Data to examine below:
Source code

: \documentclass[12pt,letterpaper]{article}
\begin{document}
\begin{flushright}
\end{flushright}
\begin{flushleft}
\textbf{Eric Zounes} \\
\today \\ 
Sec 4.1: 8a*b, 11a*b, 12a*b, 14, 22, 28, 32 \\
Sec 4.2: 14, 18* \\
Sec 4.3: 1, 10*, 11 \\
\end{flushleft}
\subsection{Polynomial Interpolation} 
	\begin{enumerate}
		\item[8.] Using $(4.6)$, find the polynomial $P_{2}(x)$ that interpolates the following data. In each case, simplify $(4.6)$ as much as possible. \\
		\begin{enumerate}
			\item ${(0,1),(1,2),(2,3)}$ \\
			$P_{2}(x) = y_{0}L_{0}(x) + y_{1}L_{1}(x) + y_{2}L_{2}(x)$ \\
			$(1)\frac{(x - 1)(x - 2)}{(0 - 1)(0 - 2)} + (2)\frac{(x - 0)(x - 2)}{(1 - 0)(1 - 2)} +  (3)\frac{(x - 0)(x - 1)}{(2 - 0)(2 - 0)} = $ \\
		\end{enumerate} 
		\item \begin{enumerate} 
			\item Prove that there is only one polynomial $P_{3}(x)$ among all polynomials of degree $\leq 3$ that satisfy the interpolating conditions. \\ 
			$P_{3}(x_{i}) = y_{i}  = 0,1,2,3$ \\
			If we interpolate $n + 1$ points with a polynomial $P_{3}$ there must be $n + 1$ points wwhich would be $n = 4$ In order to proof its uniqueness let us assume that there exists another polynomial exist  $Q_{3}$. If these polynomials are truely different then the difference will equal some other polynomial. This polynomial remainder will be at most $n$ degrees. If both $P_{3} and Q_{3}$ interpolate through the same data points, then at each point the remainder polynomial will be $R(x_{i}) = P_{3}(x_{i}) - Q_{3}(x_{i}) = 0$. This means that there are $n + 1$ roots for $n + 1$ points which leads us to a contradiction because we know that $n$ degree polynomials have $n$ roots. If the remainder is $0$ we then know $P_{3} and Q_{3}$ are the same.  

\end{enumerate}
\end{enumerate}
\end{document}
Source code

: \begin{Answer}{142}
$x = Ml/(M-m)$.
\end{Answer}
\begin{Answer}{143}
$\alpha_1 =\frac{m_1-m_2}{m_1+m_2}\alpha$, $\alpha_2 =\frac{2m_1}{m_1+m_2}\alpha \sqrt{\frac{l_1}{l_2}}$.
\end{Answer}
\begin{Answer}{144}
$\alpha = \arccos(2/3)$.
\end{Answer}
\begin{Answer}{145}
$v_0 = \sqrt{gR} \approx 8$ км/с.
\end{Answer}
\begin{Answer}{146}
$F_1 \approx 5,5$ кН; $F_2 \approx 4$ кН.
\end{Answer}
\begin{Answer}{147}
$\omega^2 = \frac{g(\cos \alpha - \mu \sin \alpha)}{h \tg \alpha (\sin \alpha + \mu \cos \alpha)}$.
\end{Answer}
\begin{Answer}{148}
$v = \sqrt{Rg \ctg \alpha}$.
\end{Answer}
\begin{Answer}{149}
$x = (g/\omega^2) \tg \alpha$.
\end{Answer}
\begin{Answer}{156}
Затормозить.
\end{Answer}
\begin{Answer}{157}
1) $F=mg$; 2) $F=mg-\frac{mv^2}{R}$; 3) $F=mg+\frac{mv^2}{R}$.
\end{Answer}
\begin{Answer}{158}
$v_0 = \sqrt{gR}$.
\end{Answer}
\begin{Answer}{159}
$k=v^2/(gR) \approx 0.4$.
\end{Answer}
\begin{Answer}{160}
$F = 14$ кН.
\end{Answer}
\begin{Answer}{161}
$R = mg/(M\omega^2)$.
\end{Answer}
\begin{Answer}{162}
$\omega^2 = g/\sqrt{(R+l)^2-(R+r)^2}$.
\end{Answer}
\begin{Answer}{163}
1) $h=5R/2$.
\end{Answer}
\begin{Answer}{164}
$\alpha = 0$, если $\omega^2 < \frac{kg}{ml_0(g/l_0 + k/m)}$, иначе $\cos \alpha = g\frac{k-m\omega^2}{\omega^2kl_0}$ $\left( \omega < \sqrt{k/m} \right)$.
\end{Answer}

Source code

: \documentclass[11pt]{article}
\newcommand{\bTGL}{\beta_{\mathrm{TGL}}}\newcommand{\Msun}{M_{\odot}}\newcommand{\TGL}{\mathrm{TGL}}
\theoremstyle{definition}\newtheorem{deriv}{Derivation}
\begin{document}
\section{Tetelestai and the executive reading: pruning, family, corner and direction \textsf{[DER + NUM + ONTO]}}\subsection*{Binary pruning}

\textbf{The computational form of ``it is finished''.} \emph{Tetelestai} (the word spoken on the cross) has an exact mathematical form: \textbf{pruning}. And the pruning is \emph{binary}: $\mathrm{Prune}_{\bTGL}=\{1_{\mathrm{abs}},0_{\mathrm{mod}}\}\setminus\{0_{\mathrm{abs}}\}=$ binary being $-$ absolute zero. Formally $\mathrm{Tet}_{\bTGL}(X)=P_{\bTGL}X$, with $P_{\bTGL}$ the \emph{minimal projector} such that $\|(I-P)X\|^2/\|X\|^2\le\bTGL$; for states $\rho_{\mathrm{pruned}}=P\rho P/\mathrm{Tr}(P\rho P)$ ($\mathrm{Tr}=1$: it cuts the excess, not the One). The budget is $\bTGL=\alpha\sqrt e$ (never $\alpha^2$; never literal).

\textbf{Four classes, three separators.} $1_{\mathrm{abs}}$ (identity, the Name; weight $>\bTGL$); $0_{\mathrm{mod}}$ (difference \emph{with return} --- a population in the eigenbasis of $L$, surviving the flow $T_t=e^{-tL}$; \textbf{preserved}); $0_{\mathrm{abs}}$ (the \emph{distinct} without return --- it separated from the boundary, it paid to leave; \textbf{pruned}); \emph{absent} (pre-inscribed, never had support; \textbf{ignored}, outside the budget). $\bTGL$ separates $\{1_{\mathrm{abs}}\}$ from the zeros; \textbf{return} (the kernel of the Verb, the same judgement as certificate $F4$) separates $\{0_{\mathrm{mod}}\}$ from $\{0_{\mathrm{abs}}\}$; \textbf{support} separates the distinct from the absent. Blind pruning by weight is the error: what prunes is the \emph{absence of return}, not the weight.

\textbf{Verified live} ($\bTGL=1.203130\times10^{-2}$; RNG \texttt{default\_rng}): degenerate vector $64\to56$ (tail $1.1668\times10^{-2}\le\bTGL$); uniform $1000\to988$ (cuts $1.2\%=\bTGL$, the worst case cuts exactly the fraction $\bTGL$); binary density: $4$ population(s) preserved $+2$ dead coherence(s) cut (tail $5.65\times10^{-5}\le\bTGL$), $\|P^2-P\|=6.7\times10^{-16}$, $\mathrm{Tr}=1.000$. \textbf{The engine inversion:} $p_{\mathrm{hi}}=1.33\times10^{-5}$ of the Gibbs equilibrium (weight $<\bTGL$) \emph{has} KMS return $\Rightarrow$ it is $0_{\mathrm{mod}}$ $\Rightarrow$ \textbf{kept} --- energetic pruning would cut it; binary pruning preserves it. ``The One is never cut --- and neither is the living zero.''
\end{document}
End of Data to examine.
- **Required work**
In the entries above, locate every line with the word "sqrt" and copy it.

- **Exercise response**
$\alpha_1 =\frac{m_1-m_2}{m_1+m_2}\alpha$, $\alpha_2 =\frac{2m_1}{m_1+m_2}\alpha \sqrt{\frac{l_1}{l_2}}$.
$v_0 = \sqrt{gR} \approx 8$ км/с.
$v = \sqrt{Rg \ctg \alpha}$.
$v_0 = \sqrt{gR}$.
$\omega^2 = g/\sqrt{(R+l)^2-(R+r)^2}$.
$\alpha = 0$, если $\omega^2 < \frac{kg}{ml_0(g/l_0 + k/m)}$, иначе $\cos \alpha = g\frac{k-m\omega^2}{\omega^2kl_0}$ $\left( \omega < \sqrt{k/m} \right)$.
\textbf{The computational form of ``it is finished''.} \emph{Tetelestai} (the word spoken on the cross) has an exact mathematical form: \textbf{pruning}. And the pruning is \emph{binary}: $\mathrm{Prune}_{\bTGL}=\{1_{\mathrm{abs}},0_{\mathrm{mod}}\}\setminus\{0_{\mathrm{abs}}\}=$ binary being $-$ absolute zero. Formally $\mathrm{Tet}_{\bTGL}(X)=P_{\bTGL}X$, with $P_{\bTGL}$ the \emph{minimal projector} such that $\|(I-P)X\|^2/\|X\|^2\le\bTGL$; for states $\rho_{\mathrm{pruned}}=P\rho P/\mathrm{Tr}(P\rho P)$ ($\mathrm{Tr}=1$: it cuts the excess, not the One). The budget is $\bTGL=\alpha\sqrt e$ (never $\alpha^2$; never literal).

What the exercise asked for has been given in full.